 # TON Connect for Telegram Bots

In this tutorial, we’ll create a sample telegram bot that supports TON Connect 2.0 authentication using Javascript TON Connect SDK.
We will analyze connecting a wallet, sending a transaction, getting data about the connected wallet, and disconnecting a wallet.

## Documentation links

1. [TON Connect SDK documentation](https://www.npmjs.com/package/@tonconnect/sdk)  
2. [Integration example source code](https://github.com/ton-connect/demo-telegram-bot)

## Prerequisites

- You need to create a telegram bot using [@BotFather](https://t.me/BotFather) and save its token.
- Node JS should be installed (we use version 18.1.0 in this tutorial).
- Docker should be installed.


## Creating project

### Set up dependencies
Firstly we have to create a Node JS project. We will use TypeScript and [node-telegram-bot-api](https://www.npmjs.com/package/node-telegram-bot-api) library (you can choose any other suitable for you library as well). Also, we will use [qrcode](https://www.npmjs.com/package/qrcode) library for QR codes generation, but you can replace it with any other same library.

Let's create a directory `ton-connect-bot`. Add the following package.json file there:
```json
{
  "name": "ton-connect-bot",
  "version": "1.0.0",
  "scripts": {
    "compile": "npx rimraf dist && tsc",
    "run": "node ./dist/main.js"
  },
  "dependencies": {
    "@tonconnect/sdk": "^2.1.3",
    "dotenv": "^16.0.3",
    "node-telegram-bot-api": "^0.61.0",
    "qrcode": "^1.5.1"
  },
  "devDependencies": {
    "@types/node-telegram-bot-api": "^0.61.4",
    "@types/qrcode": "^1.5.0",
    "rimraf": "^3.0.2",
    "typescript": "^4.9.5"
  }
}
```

---

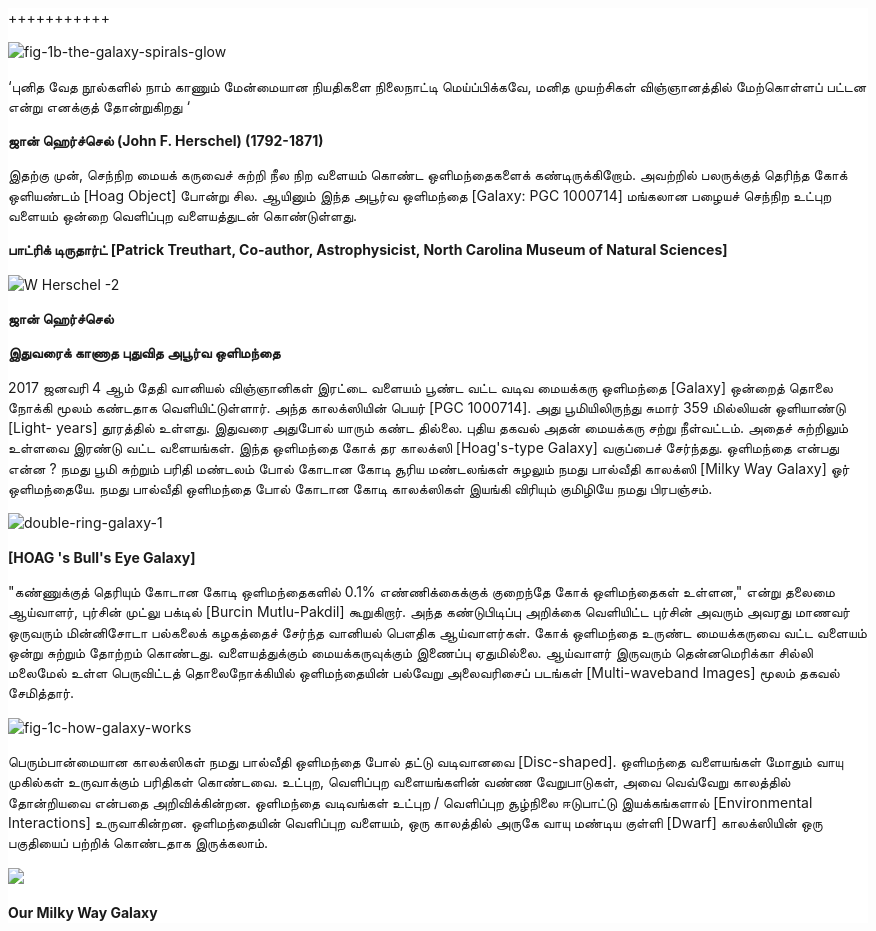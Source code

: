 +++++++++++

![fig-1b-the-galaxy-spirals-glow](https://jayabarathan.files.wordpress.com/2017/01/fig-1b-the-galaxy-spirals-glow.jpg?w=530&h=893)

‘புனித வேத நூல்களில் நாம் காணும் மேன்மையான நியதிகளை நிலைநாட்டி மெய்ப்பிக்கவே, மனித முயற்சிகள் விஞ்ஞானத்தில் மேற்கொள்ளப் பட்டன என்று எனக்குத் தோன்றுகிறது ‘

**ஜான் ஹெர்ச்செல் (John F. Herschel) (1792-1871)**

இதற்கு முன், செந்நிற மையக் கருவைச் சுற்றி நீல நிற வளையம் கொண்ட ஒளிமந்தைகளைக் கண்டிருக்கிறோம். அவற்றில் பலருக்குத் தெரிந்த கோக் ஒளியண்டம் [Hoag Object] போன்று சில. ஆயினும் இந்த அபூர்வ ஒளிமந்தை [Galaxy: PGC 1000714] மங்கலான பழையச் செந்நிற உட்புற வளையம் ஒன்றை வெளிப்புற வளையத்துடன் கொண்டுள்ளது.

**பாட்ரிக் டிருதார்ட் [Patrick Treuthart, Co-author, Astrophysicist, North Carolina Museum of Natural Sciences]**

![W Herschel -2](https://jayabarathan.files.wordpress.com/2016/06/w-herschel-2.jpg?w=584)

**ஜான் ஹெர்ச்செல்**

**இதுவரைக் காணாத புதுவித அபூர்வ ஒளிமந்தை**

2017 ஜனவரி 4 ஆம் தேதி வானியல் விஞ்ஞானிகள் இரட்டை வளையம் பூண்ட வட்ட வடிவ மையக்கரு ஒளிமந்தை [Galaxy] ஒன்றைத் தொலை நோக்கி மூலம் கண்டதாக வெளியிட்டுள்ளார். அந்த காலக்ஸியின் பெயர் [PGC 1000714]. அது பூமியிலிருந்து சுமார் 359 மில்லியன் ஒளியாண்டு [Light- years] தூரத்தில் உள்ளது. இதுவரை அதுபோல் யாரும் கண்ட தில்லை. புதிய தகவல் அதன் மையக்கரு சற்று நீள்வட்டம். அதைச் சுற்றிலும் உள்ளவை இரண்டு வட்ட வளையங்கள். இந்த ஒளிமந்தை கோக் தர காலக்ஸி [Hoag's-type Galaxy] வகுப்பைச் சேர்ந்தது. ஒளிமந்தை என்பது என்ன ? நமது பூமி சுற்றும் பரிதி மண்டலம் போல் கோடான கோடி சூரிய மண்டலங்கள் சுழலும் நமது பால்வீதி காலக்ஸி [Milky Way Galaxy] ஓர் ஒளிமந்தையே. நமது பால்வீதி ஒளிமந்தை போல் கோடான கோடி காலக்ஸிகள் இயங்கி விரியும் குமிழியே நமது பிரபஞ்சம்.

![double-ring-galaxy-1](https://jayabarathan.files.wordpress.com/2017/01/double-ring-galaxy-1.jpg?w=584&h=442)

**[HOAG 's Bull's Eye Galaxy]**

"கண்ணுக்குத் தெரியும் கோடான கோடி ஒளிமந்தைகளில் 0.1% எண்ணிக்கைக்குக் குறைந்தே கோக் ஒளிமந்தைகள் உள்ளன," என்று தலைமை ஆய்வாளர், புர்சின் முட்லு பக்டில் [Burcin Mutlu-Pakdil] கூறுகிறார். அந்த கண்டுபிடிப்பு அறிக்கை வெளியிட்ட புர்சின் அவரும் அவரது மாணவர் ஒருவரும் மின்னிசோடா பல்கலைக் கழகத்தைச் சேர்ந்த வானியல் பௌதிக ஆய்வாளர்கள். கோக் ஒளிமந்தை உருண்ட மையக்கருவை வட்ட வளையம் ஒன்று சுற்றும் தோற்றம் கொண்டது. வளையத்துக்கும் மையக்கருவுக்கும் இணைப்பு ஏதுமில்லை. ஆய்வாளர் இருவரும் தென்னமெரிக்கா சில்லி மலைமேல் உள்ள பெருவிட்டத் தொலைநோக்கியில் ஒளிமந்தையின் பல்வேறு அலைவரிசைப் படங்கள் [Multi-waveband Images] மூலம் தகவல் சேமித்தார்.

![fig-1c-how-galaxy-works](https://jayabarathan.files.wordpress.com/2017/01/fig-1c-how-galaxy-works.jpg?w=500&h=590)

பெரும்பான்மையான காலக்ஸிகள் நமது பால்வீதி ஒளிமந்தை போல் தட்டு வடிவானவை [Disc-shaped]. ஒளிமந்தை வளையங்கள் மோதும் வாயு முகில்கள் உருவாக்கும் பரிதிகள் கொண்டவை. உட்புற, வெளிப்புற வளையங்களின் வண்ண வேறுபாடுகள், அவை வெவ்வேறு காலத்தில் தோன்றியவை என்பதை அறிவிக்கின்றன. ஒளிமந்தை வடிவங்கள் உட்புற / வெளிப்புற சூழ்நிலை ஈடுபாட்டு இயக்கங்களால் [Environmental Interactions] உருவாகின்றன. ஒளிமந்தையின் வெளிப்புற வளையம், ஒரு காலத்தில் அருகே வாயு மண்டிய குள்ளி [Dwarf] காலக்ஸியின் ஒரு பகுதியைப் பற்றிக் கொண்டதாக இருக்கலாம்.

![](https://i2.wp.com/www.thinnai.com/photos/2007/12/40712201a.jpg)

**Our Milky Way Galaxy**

## Exercise details
Only the lines with "package" are needed; find them in the records and copy each one.

## Expected answer
1. [TON Connect SDK documentation](https://www.npmjs.com/package/@tonconnect/sdk)  
Firstly we have to create a Node JS project. We will use TypeScript and [node-telegram-bot-api](https://www.npmjs.com/package/node-telegram-bot-api) library (you can choose any other suitable for you library as well). Also, we will use [qrcode](https://www.npmjs.com/package/qrcode) library for QR codes generation, but you can replace it with any other same library.
Let's create a directory `ton-connect-bot`. Add the following package.json file there:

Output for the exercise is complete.